◆ TO DO:
Return the lines from the start of the data through the line with "a &= -0.52697 + 1.39477 I \\". Include both of those lines and no others.

Data extracted from a collection:

──────────────────────────────

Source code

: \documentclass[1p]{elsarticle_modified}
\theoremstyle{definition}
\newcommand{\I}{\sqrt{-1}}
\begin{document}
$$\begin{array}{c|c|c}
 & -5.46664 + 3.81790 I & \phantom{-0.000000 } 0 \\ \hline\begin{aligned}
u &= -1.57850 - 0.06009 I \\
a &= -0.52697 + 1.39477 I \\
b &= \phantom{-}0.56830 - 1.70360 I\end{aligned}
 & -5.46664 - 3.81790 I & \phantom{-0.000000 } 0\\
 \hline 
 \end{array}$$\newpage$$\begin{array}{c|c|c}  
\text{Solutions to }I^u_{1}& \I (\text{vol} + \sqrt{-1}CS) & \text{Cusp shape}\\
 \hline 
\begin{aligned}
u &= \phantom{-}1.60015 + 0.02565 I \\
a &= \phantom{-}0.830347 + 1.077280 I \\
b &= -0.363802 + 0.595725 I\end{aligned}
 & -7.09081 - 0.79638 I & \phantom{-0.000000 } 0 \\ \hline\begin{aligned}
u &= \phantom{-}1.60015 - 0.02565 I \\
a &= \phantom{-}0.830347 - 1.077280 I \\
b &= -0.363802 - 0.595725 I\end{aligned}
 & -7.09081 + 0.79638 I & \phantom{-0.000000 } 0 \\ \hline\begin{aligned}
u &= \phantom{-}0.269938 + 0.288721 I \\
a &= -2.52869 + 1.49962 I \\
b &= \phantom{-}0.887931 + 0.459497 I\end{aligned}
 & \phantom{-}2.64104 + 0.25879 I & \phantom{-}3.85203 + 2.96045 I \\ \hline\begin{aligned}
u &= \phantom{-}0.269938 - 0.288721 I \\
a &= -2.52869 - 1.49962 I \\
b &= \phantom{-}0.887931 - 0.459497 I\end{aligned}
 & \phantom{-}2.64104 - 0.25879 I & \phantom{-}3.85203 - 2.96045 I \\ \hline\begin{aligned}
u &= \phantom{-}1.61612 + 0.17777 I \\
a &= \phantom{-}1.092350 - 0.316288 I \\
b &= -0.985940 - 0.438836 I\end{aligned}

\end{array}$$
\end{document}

──────────────────────────────

◆ REPLY TO THE TASK:
Source code

: \documentclass[1p]{elsarticle_modified}
\theoremstyle{definition}
\newcommand{\I}{\sqrt{-1}}
\begin{document}
$$\begin{array}{c|c|c}
 & -5.46664 + 3.81790 I & \phantom{-0.000000 } 0 \\ \hline\begin{aligned}
u &= -1.57850 - 0.06009 I \\
a &= -0.52697 + 1.39477 I \\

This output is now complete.